Collected data:
------------------------------------------------------------------------
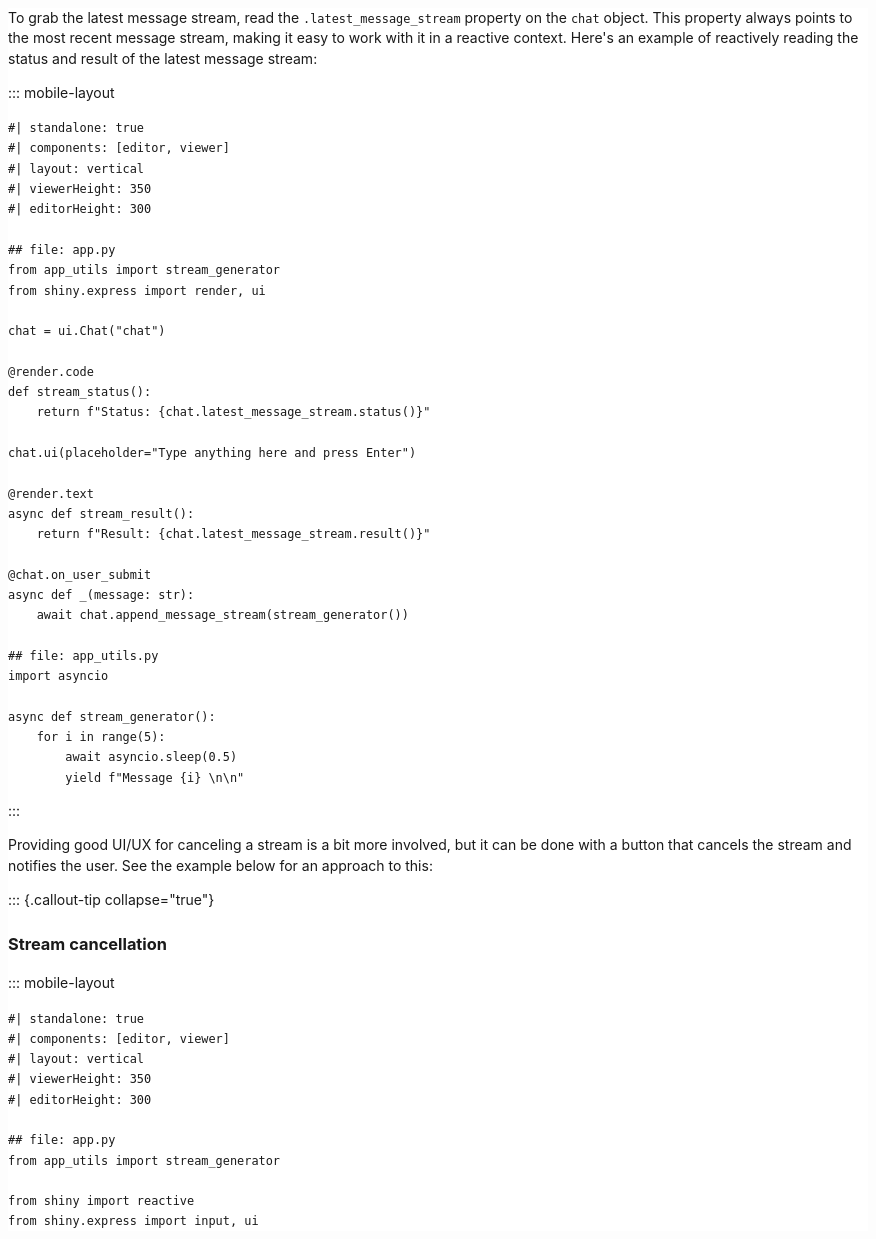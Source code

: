 To grab the latest message stream, read the `.latest_message_stream` property on the `chat` object.
This property always points to the most recent message stream, making it easy to work with it in a reactive context.
Here's an example of reactively reading the status and result of the latest message stream:

::: mobile-layout
```{shinylive-python}
#| standalone: true
#| components: [editor, viewer]
#| layout: vertical
#| viewerHeight: 350
#| editorHeight: 300

## file: app.py
from app_utils import stream_generator
from shiny.express import render, ui

chat = ui.Chat("chat")

@render.code
def stream_status():
    return f"Status: {chat.latest_message_stream.status()}"

chat.ui(placeholder="Type anything here and press Enter")

@render.text
async def stream_result():
    return f"Result: {chat.latest_message_stream.result()}"

@chat.on_user_submit
async def _(message: str):
    await chat.append_message_stream(stream_generator())

## file: app_utils.py
import asyncio

async def stream_generator():
    for i in range(5):
        await asyncio.sleep(0.5)
        yield f"Message {i} \n\n"
```

:::

Providing good UI/UX for canceling a stream is a bit more involved, but it can be done with a button that cancels the stream and notifies the user.
See the example below for an approach to this:


::: {.callout-tip collapse="true"}
### Stream cancellation

::: mobile-layout
```{shinylive-python}
#| standalone: true
#| components: [editor, viewer]
#| layout: vertical
#| viewerHeight: 350
#| editorHeight: 300

## file: app.py
from app_utils import stream_generator

from shiny import reactive
from shiny.express import input, ui

```

[^1]: This can be especially frustrating behavior since hosted apps, by default, will close a idle session after a certain ([configurable](https://docs.posit.co/shinyapps.io/guide/applications/#advanced-settings)) amount of time.
[^2]: When server-side state can't be fully determined by the UI's `input` values alone, you'll need to register `on_bookmark` and `on_restore` callbacks to save and restore that server-state.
------------------------------------------------------------------------
Copy the entries character for character, excluding any pictures.

*WRITTEN REPLY*
Source code

: To grab the latest message stream, read the `.latest_message_stream` property on the `chat` object.
This property always points to the most recent message stream, making it easy to work with it in a reactive context.
Here's an example of reactively reading the status and result of the latest message stream:

::: mobile-layout
```{shinylive-python}
#| standalone: true
#| components: [editor, viewer]
#| layout: vertical
#| viewerHeight: 350
#| editorHeight: 300

## file: app.py
from app_utils import stream_generator
from shiny.express import render, ui

chat = ui.Chat("chat")

@render.code
def stream_status():
    return f"Status: {chat.latest_message_stream.status()}"

chat.ui(placeholder="Type anything here and press Enter")

@render.text
async def stream_result():
    return f"Result: {chat.latest_message_stream.result()}"

@chat.on_user_submit
async def _(message: str):
    await chat.append_message_stream(stream_generator())

## file: app_utils.py
import asyncio

async def stream_generator():
    for i in range(5):
        await asyncio.sleep(0.5)
        yield f"Message {i} \n\n"
```

:::

Providing good UI/UX for canceling a stream is a bit more involved, but it can be done with a button that cancels the stream and notifies the user.
See the example below for an approach to this:


::: {.callout-tip collapse="true"}
### Stream cancellation

::: mobile-layout
```{shinylive-python}
#| standalone: true
#| components: [editor, viewer]
#| layout: vertical
#| viewerHeight: 350
#| editorHeight: 300

## file: app.py
from app_utils import stream_generator

from shiny import reactive
from shiny.express import input, ui

```

[^1]: This can be especially frustrating behavior since hosted apps, by default, will close a idle session after a certain ([configurable](https://docs.posit.co/shinyapps.io/guide/applications/#advanced-settings)) amount of time.
[^2]: When server-side state can't be fully determined by the UI's `input` values alone, you'll need to register `on_bookmark` and `on_restore` callbacks to save and restore that server-state.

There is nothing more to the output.